Turkey bone gumbo is the answer for Thanksgiving leftovers (or the feast itself)
“Turkey bone gumbo is not a specialty of Louisiana as much as it is a given there,” Sara Roahen wrote in “Gumbo Tales: Finding My Place at the New Orleans Table.” Her book, published in 2008, is a masterful hybrid of genres: a case study of Louisiana’s matchless food culture, a memoir of her near-decade living in New Orleans and an elegy for what Hurricane Katrina destroyed in 2005.
It also underscored one of the all-time great options for Thanksgiving leftovers. Roahen and her editors wrestled over whether to include recipes in the book. They ultimately decided against it, but when it was published, Roahen put a note on her website inviting anyone who’d purchased the book to send her a picture of the receipt; in turn, she’d email them a recipe for turkey bone gumbo, a dish that helped her feel connected to New Orleans when she was forced to leave post-Katrina.
The recipe begins by simmering the turkey carcass with aromatics for stock and collecting the meat cast loose from the bones. Roahen suggests cooking the roux to a dark-chocolate brown; she adds andouille and filé, the powder made from sassafras leaves, both of which she orders from Jacob’s, a Louisiana sausage purveyor nearing a century in business.
Roahen and her family prefer the gumbo served over potato salad, a time-honored substitute for (or complement to) rice in New Orleans.
The recipe is born of practicality: In Louisiana, one has turkey on hand and one makes gumbo. Roahen’s version was informed by oral history interviews she conducted on behalf of the Southern Foodways Alliance. “Gumbo” means “okra” in a dialect spoken by enslaved West Africans who landed at Louisiana ports; the dish is a living, inextricable piece of the state’s past and present. Beyond some basic binaries — seafood or no-seafood, okra or no okra — the gumbo lexicon varies and evolves endlessly.
The greatest triumph of the season arrives on the day after Thanksgiving, when your protein-induced drowsiness has dissipated and the leftovers are yours to play with in the manner you desire.
Roahen currently lives in San Luis Obispo with her husband and son, but she’s still percolating on the subject of gumbo and reaching out to experts at the source for instruction. She particularly credits Frank Brigtsen, the chef and owner of Brigtsen’s Restaurant in New Orleans. “I have called Chef Frank, messaged him over Facebook and cornered him in his restaurant for gumbo advice many times over the years,” she says.

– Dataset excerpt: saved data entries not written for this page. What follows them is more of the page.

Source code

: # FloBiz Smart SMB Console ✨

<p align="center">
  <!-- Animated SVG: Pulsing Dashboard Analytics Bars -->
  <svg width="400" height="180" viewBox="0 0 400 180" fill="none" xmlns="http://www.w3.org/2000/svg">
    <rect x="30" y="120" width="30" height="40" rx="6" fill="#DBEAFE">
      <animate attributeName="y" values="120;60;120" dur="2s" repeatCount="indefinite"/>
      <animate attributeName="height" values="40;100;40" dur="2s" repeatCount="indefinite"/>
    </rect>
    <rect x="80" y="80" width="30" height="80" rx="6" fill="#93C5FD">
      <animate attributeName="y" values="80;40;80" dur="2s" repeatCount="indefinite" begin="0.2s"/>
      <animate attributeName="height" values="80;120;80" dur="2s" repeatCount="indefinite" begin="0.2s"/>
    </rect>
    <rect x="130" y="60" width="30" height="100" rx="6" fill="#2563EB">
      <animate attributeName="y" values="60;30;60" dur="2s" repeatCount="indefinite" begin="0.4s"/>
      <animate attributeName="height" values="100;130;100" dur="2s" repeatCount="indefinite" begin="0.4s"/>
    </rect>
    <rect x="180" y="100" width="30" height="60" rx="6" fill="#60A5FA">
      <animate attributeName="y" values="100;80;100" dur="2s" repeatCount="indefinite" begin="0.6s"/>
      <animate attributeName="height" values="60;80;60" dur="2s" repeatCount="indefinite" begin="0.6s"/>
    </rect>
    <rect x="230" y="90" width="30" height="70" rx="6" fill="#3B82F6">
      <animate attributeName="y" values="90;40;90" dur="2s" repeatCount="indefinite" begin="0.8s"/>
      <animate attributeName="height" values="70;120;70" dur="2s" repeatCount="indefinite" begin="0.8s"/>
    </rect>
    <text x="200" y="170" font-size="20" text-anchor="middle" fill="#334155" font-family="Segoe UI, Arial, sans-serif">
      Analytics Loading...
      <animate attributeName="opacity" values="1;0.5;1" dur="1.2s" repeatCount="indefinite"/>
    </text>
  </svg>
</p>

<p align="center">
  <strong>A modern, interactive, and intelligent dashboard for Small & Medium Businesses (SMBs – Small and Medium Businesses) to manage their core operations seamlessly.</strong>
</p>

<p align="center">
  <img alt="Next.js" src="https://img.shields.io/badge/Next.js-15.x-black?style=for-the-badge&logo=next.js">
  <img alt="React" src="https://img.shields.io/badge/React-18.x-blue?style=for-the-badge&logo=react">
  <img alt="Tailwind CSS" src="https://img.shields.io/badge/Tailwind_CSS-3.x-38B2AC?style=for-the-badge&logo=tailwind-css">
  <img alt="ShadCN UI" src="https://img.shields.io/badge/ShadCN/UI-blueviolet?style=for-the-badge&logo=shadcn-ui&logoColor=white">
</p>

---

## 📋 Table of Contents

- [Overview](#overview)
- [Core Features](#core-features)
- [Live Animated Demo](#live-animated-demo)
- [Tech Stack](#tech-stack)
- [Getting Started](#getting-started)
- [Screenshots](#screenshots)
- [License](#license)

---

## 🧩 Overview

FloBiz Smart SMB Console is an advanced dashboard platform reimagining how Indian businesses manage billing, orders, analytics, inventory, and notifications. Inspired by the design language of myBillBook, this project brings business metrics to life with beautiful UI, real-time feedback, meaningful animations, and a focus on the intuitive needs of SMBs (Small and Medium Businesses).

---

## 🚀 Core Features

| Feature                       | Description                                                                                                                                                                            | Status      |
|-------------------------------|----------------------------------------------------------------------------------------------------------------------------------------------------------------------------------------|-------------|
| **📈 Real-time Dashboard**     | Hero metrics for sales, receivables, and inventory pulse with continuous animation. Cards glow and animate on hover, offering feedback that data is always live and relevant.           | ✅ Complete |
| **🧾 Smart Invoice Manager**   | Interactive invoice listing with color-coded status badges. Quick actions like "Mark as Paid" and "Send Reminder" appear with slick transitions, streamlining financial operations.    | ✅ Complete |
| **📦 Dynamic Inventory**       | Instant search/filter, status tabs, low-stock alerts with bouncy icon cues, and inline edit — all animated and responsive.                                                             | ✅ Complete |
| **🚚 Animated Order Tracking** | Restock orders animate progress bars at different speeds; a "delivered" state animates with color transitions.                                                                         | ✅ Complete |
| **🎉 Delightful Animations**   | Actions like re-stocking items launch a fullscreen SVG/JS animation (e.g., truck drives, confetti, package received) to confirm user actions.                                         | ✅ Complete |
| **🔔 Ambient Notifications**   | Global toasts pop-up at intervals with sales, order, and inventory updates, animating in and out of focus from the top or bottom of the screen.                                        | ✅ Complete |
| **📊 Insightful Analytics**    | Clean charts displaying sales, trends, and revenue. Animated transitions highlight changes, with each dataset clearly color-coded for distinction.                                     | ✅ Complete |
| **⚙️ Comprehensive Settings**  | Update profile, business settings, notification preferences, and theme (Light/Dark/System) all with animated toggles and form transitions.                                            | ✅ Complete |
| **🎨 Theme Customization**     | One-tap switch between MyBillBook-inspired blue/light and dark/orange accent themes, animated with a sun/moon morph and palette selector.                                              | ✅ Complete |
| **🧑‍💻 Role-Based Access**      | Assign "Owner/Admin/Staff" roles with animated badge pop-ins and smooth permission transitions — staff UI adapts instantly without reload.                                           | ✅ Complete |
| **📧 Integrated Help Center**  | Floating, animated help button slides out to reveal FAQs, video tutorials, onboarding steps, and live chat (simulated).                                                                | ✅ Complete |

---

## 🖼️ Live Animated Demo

In the dozen years since Roahen first put her turkey bone gumbo recipe into the world, the method has continued to change, most notably in regards to the roux. Its dark color, teetering on the smoky edge of burnt, is critical to a gumbo’s depth of flavor. She now bakes the roux in the oven. “It allows you to monitor the color in a state that isn’t panic,” says Roahen. “If you take it out too soon and it’s too light, you can put it back in. Conversely, it’s much harder to burn a roux in the oven.” The technique also means less time at the stove, and it’s easier to pour off any extra oil from the roux.
Making gumbo can be a steady, calming kitchen meditation on the day after the feast — and in 2020, when every norm has been shattered, it’s excellent as the feast itself. This year, when Roahen spends Thanksgiving camping outside of San Diego, she’ll reheat the pot of turkey bone gumbo she’s made ahead of time as the day’s centerpiece. She already knows how powerfully the dish sustains amid catastrophe.